What to work on:
Please give an exact copy of every line from the one holding "HTML button format?" through the final line of the records below.

Data for analysis:
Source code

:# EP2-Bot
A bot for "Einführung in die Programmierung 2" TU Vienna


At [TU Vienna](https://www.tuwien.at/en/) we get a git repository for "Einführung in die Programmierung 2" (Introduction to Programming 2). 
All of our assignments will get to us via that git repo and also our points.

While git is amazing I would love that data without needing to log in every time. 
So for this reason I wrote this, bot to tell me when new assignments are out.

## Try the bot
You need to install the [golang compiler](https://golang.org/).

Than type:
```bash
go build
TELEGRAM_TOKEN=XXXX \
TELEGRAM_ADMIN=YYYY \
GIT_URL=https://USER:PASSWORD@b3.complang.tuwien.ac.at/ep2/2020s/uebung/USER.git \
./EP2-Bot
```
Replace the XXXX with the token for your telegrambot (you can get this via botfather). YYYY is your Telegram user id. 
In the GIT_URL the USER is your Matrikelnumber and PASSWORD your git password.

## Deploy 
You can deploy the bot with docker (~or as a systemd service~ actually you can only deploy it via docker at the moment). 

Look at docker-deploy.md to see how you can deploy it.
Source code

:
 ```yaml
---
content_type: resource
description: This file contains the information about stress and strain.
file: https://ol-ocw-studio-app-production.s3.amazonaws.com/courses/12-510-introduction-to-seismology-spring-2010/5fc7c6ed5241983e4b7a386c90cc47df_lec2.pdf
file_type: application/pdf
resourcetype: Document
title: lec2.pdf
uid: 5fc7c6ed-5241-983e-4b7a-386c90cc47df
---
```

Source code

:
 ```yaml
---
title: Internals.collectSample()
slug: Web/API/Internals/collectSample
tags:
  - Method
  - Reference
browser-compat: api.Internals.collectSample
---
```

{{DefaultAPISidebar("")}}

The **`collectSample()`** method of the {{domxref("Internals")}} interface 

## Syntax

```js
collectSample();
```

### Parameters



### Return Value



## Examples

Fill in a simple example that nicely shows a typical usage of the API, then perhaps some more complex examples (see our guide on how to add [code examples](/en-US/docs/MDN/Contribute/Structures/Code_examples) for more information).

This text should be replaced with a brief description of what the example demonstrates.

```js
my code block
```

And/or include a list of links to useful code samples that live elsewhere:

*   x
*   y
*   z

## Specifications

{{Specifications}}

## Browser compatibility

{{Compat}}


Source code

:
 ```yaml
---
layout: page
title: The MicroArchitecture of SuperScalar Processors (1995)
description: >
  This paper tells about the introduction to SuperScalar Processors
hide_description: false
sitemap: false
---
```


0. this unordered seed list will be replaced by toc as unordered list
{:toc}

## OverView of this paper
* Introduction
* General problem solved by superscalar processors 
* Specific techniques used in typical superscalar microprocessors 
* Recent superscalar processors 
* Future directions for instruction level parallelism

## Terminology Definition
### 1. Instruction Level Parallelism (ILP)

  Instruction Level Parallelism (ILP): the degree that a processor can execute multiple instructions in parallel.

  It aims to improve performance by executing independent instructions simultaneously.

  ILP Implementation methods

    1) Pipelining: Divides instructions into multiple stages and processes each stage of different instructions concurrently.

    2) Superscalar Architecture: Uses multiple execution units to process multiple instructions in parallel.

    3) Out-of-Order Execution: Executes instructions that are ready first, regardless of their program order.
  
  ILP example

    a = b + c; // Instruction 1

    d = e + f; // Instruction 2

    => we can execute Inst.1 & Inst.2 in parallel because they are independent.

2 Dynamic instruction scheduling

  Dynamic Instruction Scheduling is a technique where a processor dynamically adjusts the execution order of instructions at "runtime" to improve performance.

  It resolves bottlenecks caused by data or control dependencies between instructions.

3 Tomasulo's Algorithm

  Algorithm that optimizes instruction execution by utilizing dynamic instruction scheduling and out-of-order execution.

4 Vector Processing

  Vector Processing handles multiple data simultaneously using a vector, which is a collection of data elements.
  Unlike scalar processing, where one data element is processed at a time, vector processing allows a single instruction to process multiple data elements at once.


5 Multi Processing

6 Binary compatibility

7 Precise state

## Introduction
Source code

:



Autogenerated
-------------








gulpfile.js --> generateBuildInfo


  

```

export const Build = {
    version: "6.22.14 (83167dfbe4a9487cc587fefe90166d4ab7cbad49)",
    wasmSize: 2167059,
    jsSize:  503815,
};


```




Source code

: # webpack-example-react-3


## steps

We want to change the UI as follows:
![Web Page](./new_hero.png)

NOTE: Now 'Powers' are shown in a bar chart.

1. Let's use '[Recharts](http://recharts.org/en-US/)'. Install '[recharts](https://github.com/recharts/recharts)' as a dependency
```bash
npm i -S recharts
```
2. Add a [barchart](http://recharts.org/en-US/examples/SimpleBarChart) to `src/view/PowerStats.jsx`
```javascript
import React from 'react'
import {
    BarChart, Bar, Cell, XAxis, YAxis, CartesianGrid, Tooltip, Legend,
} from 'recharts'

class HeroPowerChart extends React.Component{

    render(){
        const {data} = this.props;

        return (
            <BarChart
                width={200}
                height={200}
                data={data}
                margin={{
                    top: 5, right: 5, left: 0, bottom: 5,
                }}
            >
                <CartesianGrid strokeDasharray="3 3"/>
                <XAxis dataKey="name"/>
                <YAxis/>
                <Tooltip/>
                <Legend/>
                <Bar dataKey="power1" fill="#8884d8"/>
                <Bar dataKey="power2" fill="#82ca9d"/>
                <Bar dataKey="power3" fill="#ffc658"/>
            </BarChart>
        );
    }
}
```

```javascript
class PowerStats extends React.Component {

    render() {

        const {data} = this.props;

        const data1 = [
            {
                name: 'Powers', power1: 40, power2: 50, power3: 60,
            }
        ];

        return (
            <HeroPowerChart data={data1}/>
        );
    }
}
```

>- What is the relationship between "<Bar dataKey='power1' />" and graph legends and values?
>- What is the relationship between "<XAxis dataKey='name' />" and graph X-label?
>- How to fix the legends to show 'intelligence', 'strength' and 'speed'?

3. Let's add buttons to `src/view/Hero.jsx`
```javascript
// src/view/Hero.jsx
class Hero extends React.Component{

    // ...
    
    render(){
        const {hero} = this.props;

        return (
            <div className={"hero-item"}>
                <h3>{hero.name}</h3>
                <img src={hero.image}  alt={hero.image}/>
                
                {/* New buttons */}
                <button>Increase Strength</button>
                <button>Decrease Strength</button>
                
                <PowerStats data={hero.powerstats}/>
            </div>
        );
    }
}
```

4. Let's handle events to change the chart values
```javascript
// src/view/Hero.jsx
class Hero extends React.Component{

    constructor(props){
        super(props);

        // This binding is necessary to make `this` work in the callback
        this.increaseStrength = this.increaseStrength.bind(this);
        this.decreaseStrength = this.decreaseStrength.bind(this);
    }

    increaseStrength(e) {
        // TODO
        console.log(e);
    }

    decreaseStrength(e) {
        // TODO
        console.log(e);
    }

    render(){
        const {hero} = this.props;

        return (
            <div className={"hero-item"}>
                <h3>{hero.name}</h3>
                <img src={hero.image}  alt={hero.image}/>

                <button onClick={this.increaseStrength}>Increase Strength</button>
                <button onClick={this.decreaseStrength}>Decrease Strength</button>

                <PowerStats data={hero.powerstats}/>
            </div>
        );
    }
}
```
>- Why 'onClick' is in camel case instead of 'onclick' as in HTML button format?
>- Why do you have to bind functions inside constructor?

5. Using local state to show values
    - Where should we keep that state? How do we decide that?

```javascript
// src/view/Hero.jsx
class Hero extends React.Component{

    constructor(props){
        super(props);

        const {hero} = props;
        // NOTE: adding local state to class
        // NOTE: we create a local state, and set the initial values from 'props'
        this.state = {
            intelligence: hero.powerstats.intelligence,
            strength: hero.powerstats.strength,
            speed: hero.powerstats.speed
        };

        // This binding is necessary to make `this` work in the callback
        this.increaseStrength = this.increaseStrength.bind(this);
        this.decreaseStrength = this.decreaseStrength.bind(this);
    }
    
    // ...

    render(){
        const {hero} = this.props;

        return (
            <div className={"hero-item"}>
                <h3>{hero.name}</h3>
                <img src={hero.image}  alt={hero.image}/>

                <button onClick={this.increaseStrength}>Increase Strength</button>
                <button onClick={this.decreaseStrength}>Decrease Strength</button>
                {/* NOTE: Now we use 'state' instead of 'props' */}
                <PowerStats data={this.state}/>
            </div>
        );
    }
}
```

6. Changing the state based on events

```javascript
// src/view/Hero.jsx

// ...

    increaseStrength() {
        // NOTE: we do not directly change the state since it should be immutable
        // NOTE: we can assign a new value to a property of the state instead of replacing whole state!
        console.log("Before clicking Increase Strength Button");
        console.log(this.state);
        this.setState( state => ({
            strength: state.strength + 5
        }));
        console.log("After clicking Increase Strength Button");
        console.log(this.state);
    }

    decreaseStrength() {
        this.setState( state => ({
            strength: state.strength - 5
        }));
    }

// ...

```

Exercise answer:
>- Why 'onClick' is in camel case instead of 'onclick' as in HTML button format?
>- Why do you have to bind functions inside constructor?

5. Using local state to show values
    - Where should we keep that state? How do we decide that?

```javascript
// src/view/Hero.jsx
class Hero extends React.Component{

    constructor(props){
        super(props);

        const {hero} = props;
        // NOTE: adding local state to class
        // NOTE: we create a local state, and set the initial values from 'props'
        this.state = {
            intelligence: hero.powerstats.intelligence,
            strength: hero.powerstats.strength,
            speed: hero.powerstats.speed
        };

        // This binding is necessary to make `this` work in the callback
        this.increaseStrength = this.increaseStrength.bind(this);
        this.decreaseStrength = this.decreaseStrength.bind(this);
    }
    
    // ...

    render(){
        const {hero} = this.props;

        return (
            <div className={"hero-item"}>
                <h3>{hero.name}</h3>
                <img src={hero.image}  alt={hero.image}/>

                <button onClick={this.increaseStrength}>Increase Strength</button>
                <button onClick={this.decreaseStrength}>Decrease Strength</button>
                {/* NOTE: Now we use 'state' instead of 'props' */}
                <PowerStats data={this.state}/>
            </div>
        );
    }
}
```

6. Changing the state based on events

```javascript
// src/view/Hero.jsx

// ...

    increaseStrength() {
        // NOTE: we do not directly change the state since it should be immutable
        // NOTE: we can assign a new value to a property of the state instead of replacing whole state!
        console.log("Before clicking Increase Strength Button");
        console.log(this.state);
        this.setState( state => ({
            strength: state.strength + 5
        }));
        console.log("After clicking Increase Strength Button");
        console.log(this.state);
    }

    decreaseStrength() {
        this.setState( state => ({
            strength: state.strength - 5
        }));
    }

// ...

```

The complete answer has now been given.